#### [Task material]
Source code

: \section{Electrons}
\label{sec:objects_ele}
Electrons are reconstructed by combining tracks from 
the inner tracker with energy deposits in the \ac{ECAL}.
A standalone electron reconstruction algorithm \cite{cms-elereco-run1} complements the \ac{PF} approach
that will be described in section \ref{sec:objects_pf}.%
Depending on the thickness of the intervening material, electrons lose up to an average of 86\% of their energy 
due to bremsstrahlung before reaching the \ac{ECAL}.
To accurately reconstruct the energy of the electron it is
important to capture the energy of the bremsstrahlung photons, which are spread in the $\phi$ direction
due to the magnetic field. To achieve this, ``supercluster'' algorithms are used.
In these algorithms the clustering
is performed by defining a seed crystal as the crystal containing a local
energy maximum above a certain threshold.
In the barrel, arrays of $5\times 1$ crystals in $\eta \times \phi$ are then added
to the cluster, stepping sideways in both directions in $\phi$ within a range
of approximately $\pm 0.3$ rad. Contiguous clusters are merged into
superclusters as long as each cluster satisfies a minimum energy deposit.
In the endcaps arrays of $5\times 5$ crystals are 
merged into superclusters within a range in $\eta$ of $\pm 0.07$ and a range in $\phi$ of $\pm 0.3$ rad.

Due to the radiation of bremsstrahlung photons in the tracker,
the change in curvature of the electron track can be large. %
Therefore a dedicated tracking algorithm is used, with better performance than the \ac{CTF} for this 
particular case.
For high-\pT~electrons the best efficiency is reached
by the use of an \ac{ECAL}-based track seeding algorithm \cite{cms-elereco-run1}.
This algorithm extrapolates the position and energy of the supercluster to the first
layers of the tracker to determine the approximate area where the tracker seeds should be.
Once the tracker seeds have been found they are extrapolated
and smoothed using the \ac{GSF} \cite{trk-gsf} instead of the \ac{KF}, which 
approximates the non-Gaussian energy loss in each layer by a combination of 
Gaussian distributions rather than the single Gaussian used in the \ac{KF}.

#### [Problem description]
Print the material once more, exactly as it appears.

#### [Solution]
Source code

: \section{Electrons}
\label{sec:objects_ele}
Electrons are reconstructed by combining tracks from 
the inner tracker with energy deposits in the \ac{ECAL}.
A standalone electron reconstruction algorithm \cite{cms-elereco-run1} complements the \ac{PF} approach
that will be described in section \ref{sec:objects_pf}.%
Depending on the thickness of the intervening material, electrons lose up to an average of 86\% of their energy 
due to bremsstrahlung before reaching the \ac{ECAL}.
To accurately reconstruct the energy of the electron it is
important to capture the energy of the bremsstrahlung photons, which are spread in the $\phi$ direction
due to the magnetic field. To achieve this, ``supercluster'' algorithms are used.
In these algorithms the clustering
is performed by defining a seed crystal as the crystal containing a local
energy maximum above a certain threshold.
In the barrel, arrays of $5\times 1$ crystals in $\eta \times \phi$ are then added
to the cluster, stepping sideways in both directions in $\phi$ within a range
of approximately $\pm 0.3$ rad. Contiguous clusters are merged into
superclusters as long as each cluster satisfies a minimum energy deposit.
In the endcaps arrays of $5\times 5$ crystals are 
merged into superclusters within a range in $\eta$ of $\pm 0.07$ and a range in $\phi$ of $\pm 0.3$ rad.

Due to the radiation of bremsstrahlung photons in the tracker,
the change in curvature of the electron track can be large. %
Therefore a dedicated tracking algorithm is used, with better performance than the \ac{CTF} for this 
particular case.
For high-\pT~electrons the best efficiency is reached
by the use of an \ac{ECAL}-based track seeding algorithm \cite{cms-elereco-run1}.
This algorithm extrapolates the position and energy of the supercluster to the first
layers of the tracker to determine the approximate area where the tracker seeds should be.
Once the tracker seeds have been found they are extrapolated
and smoothed using the \ac{GSF} \cite{trk-gsf} instead of the \ac{KF}, which 
approximates the non-Gaussian energy loss in each layer by a combination of 
Gaussian distributions rather than the single Gaussian used in the \ac{KF}.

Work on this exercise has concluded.